(RECORDS PROVIDED begins)

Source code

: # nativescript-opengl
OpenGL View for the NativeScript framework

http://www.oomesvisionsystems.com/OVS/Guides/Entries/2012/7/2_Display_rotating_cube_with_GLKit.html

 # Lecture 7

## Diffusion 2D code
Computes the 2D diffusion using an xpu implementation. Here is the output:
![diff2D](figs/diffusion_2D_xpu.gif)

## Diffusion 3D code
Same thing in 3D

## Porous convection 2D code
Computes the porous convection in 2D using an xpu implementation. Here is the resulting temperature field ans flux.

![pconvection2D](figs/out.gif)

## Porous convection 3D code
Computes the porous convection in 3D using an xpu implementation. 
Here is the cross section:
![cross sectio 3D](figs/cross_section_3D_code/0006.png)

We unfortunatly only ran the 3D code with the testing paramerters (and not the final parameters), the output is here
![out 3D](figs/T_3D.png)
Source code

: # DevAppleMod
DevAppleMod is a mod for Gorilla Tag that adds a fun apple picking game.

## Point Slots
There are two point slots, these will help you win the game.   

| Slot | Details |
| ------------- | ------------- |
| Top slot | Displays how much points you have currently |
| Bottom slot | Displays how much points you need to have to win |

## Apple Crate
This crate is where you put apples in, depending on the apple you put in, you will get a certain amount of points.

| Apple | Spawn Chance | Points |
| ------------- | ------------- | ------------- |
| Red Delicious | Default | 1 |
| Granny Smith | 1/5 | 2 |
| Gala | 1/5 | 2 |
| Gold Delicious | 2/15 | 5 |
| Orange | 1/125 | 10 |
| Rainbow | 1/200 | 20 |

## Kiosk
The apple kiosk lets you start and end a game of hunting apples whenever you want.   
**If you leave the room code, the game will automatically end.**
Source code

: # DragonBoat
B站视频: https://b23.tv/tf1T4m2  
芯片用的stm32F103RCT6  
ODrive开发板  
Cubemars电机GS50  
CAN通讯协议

(RECORDS PROVIDED ends)

Take exactly the lines from the one containing "have currently |" through the one containing "Cubemars电机GS50" in the data above, and output them with nothing added.

| Top slot | Displays how much points you have currently |
| Bottom slot | Displays how much points you need to have to win |

## Apple Crate
This crate is where you put apples in, depending on the apple you put in, you will get a certain amount of points.

| Apple | Spawn Chance | Points |
| ------------- | ------------- | ------------- |
| Red Delicious | Default | 1 |
| Granny Smith | 1/5 | 2 |
| Gala | 1/5 | 2 |
| Gold Delicious | 2/15 | 5 |
| Orange | 1/125 | 10 |
| Rainbow | 1/200 | 20 |

## Kiosk
The apple kiosk lets you start and end a game of hunting apples whenever you want.   
**If you leave the room code, the game will automatically end.**
Source code

: # DragonBoat
B站视频: https://b23.tv/tf1T4m2  
芯片用的stm32F103RCT6  
ODrive开发板  
Cubemars电机GS50  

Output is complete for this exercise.